Reproduce verbatim the lines of the material below, starting at the line with "constrain to specific" and ending at the line with "Response: joe momma", both inclusive; skip the rest.
════
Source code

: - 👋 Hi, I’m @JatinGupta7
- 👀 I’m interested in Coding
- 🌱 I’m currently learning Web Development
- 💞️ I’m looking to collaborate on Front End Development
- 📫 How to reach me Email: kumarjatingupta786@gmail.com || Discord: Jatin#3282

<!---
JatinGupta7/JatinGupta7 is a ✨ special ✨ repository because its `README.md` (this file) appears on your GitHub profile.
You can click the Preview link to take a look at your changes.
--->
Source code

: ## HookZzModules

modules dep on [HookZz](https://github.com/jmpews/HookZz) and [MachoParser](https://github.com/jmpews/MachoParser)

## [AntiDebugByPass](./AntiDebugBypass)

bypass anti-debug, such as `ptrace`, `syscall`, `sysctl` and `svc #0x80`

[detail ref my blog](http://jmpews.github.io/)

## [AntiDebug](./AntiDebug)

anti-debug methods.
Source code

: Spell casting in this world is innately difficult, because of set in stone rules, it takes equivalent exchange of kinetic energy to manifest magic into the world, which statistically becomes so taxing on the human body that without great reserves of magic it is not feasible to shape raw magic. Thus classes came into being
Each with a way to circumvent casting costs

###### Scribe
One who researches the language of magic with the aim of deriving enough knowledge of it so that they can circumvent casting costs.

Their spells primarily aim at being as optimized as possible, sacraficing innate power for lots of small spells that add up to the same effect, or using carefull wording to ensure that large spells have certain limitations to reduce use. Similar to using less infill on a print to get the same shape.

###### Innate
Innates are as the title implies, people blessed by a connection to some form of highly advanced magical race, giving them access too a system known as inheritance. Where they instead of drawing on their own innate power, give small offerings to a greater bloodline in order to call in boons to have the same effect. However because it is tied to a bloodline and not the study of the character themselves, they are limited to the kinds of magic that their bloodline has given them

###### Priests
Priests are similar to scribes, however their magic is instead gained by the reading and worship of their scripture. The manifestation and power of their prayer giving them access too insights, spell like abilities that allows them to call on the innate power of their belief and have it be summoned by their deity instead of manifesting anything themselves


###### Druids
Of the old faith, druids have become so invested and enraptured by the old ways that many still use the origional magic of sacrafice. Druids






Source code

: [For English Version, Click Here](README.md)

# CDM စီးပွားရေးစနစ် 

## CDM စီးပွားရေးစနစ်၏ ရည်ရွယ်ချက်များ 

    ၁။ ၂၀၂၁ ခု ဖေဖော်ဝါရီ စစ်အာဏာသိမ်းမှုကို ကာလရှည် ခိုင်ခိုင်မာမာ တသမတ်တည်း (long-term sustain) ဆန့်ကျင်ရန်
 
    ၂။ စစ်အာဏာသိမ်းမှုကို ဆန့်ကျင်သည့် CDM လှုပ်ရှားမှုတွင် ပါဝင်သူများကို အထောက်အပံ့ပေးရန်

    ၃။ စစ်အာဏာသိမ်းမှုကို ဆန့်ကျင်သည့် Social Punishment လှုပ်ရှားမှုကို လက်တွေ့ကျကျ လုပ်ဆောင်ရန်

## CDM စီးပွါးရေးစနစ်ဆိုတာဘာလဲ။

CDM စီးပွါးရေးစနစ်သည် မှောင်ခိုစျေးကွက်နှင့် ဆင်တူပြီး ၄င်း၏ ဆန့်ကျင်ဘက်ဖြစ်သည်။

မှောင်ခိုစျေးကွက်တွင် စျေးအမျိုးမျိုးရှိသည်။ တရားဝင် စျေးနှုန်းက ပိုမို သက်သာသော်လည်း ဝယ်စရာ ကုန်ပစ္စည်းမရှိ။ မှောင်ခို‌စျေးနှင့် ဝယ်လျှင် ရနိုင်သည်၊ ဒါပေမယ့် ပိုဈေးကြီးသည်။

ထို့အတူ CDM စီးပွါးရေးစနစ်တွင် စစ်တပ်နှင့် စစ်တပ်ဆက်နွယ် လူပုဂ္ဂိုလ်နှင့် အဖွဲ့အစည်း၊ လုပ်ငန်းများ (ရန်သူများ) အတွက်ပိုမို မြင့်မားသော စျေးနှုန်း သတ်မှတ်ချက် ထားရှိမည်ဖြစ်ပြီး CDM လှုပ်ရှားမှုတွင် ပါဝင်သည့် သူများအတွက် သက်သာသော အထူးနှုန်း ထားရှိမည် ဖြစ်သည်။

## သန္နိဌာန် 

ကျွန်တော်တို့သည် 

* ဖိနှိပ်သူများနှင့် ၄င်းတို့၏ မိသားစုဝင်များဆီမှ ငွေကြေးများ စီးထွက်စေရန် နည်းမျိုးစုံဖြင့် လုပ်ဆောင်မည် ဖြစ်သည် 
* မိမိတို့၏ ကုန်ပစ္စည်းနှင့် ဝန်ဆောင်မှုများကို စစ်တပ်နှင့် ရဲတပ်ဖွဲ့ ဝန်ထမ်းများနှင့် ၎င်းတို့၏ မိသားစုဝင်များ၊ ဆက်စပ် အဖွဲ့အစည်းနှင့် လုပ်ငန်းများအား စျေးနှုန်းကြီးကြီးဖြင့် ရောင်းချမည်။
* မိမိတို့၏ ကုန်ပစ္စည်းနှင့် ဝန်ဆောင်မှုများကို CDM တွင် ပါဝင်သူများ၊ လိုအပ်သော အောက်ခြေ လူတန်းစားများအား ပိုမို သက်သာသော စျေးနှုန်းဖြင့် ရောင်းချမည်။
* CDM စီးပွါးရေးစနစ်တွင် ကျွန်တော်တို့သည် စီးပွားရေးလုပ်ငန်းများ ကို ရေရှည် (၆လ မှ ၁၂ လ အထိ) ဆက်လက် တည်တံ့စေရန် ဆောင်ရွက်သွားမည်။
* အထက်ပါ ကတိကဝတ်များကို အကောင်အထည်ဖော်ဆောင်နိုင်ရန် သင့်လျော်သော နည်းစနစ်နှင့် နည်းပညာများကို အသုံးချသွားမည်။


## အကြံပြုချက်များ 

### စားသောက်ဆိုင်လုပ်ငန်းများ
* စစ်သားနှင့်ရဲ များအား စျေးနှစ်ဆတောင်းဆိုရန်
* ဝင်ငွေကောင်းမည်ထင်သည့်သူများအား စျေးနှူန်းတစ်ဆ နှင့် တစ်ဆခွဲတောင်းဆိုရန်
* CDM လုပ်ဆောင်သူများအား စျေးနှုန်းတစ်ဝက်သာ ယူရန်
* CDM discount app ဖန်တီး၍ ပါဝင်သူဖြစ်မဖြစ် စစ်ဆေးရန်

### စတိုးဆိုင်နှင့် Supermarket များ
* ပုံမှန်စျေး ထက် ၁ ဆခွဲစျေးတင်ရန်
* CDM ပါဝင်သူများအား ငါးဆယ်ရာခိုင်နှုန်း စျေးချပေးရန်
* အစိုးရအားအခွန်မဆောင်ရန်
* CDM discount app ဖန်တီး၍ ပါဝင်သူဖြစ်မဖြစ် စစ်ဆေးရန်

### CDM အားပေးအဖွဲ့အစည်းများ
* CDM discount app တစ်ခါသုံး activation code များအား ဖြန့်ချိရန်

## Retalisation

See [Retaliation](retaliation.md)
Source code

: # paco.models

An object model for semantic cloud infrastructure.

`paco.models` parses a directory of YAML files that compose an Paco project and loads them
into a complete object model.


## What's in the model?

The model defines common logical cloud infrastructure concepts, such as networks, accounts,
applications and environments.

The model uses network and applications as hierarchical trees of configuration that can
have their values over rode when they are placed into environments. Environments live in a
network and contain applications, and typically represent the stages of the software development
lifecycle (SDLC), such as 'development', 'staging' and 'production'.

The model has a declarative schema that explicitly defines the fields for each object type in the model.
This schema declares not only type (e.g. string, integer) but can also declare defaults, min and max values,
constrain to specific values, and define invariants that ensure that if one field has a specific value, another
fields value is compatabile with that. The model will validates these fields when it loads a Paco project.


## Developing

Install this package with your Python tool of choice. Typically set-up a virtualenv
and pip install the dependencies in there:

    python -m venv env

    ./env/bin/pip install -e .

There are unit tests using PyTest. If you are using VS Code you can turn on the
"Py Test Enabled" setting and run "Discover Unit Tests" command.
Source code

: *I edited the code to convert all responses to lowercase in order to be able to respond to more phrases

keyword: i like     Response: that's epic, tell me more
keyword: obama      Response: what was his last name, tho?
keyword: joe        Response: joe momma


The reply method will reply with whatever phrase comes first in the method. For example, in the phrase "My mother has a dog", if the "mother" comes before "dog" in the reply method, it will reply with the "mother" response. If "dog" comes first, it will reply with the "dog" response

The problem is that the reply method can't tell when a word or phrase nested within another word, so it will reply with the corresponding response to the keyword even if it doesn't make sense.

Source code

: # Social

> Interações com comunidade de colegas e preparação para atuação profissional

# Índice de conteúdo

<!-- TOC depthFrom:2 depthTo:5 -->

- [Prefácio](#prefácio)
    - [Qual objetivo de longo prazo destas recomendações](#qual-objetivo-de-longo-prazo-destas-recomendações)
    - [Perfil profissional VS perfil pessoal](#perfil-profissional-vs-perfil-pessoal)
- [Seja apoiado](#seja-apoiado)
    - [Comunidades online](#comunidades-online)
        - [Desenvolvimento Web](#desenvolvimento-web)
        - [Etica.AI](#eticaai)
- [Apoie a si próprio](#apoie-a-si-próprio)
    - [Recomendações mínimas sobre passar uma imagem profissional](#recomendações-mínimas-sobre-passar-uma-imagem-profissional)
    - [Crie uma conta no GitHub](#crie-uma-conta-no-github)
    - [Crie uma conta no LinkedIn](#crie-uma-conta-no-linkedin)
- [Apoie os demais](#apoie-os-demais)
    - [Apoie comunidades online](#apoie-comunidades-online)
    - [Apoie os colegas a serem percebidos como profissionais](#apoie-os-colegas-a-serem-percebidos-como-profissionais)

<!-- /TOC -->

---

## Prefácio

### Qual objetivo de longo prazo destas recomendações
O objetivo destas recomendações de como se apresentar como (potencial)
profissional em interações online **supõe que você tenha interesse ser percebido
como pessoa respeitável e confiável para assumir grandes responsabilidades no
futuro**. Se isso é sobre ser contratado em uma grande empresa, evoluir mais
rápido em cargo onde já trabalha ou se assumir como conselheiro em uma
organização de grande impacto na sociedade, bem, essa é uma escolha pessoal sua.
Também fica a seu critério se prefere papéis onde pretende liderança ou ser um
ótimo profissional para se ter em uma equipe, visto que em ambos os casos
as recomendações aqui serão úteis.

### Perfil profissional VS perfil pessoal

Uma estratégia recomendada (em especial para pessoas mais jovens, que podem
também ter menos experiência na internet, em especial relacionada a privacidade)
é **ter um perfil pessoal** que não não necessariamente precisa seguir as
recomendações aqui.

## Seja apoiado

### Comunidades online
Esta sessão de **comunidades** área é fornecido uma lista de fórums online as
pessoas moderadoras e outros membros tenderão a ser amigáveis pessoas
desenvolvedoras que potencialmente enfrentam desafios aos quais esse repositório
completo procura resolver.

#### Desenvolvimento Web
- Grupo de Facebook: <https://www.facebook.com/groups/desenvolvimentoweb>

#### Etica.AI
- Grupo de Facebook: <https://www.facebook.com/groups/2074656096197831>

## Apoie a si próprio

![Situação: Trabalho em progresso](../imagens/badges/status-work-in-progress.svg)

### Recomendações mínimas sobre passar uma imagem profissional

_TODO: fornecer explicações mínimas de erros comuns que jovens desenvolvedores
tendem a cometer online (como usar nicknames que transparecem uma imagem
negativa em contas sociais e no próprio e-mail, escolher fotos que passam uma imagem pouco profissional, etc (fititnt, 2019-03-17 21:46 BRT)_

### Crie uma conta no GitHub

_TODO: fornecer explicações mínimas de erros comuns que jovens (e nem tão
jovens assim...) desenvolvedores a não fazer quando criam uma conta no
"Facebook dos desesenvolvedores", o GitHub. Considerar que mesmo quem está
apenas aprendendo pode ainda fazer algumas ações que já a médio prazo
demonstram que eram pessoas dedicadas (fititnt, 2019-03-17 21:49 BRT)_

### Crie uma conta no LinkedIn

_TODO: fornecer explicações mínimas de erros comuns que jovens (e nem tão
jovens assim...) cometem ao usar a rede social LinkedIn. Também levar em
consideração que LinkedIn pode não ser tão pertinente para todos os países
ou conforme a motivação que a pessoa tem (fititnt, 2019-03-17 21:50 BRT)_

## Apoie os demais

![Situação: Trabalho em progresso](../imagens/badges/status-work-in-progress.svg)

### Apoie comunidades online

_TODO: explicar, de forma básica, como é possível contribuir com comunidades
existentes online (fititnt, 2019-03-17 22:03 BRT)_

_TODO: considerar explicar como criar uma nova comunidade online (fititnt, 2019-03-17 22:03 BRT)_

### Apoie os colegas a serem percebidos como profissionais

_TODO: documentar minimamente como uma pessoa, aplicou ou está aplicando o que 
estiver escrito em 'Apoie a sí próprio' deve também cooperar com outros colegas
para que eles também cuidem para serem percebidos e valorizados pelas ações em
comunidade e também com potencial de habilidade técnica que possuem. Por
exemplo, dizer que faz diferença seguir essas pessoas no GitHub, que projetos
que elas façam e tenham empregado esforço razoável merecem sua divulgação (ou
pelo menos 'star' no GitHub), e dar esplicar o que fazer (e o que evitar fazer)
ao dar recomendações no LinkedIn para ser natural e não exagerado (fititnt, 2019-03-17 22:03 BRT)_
════
§ Answer to the exercise:
constrain to specific values, and define invariants that ensure that if one field has a specific value, another
fields value is compatabile with that. The model will validates these fields when it loads a Paco project.


## Developing

Install this package with your Python tool of choice. Typically set-up a virtualenv
and pip install the dependencies in there:

    python -m venv env

    ./env/bin/pip install -e .

There are unit tests using PyTest. If you are using VS Code you can turn on the
"Py Test Enabled" setting and run "Discover Unit Tests" command.
Source code

: *I edited the code to convert all responses to lowercase in order to be able to respond to more phrases

keyword: i like     Response: that's epic, tell me more
keyword: obama      Response: what was his last name, tho?
keyword: joe        Response: joe momma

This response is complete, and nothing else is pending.